Kansas and Missouri initially committed a combined $60 million toward stadium and infrastructure support—$50 million from Missouri and $10 million from Kansas. Earlier planning included roughly $50 million in improvements at Arrowhead to prepare the stadium for FIFA requirements. (KCUR)


Kansas City also pledged approximately $15 million toward its World Cup obligations. Federal funding added roughly $59 million for security, including police overtime, vehicles, technology and other public-safety expenses. (KCUR)

Transportation became one of the largest practical challenges.


Because Arrowhead is not directly connected to the city’s rail system, organizers created ConnectKC26, a temporary regional transportation network involving more than 200 buses, stadium shuttles, airport service and routes connecting the Fan Festival to hubs across the metro. KC2026 has said the system costs millions, although it has not publicly released one complete price. (KCUR)


The tournament has accelerated or supported:


  • Stadium modifications and a new playing surface

  • Temporary removal of approximately 3,500 stadium seats

  • Expanded bus and shuttle service

  • Airport-to-downtown transportation

  • Street, sidewalk, lighting and traffic-control work

  • Security technology and emergency planning

  • Accessibility transportation

  • Improvements to training facilities and team base camps


The region has also invested more than $650 million in soccer infrastructure over the past 15 years, including stadiums, training centers and facilities that helped Kansas City attract four national-team base camps. That total is broader than World Cup-specific spending, but it explains why the city was positioned to win matches despite being the tournament’s smallest host market. (Sporting Kansas City)


THE NUMBER TO WATCH IS NOT 650,000


Hotel reservations were tracking below some early expectations as recently as May, although organizers said airline demand, short-term rentals, ticket sales and Fan Festival registrations suggested a broader travel pattern than hotel figures alone revealed. Visit KC continued to stand behind the 650,000 projection. (KMBC)

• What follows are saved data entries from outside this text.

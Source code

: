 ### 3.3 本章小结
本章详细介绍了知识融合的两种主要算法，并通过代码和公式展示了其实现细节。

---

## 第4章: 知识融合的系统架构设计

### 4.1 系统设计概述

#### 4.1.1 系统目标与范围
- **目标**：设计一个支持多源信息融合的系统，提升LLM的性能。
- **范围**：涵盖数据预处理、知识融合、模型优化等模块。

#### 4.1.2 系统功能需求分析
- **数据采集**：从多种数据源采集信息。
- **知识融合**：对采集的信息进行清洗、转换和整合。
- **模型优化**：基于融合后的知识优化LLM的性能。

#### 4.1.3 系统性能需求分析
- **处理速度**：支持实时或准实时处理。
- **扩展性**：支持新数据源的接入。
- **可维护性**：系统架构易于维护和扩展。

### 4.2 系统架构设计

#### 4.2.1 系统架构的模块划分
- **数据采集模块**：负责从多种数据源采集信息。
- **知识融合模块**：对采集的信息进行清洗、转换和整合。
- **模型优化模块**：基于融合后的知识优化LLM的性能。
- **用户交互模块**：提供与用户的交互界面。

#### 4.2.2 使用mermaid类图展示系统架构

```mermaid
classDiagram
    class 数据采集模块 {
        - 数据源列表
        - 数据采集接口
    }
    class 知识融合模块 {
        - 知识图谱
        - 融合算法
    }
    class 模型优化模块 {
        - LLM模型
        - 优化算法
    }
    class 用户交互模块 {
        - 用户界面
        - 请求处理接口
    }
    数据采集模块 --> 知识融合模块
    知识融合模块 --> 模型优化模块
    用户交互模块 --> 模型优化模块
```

The final visitor count will not be known from one turnstile.


Officials will have to combine stadium attendance, airport traffic, hotel occupancy, short-term rentals, mobile-location data, shuttle ridership and Fan Festival entries. Even then, separating unique visitors from repeat attendance will be difficult.


The more revealing numbers may come later:


How many hotel rooms were actually occupied?

How much additional sales-tax revenue was collected?

Did locally owned restaurants and stores experience sustained increases?

How much public money was spent after security, transportation and cleanup were counted?


How many temporary improvements remained useful once FIFA left?

Kansas City has been promised 650,000 visitors and $653 million in economic activity.

The betting industry expects Americans to place roughly $3 billion in wagers.

Governments have committed tens of millions to stadium work, transportation and security.


Those are the numbers before the first whistle.

The real accounting begins after it.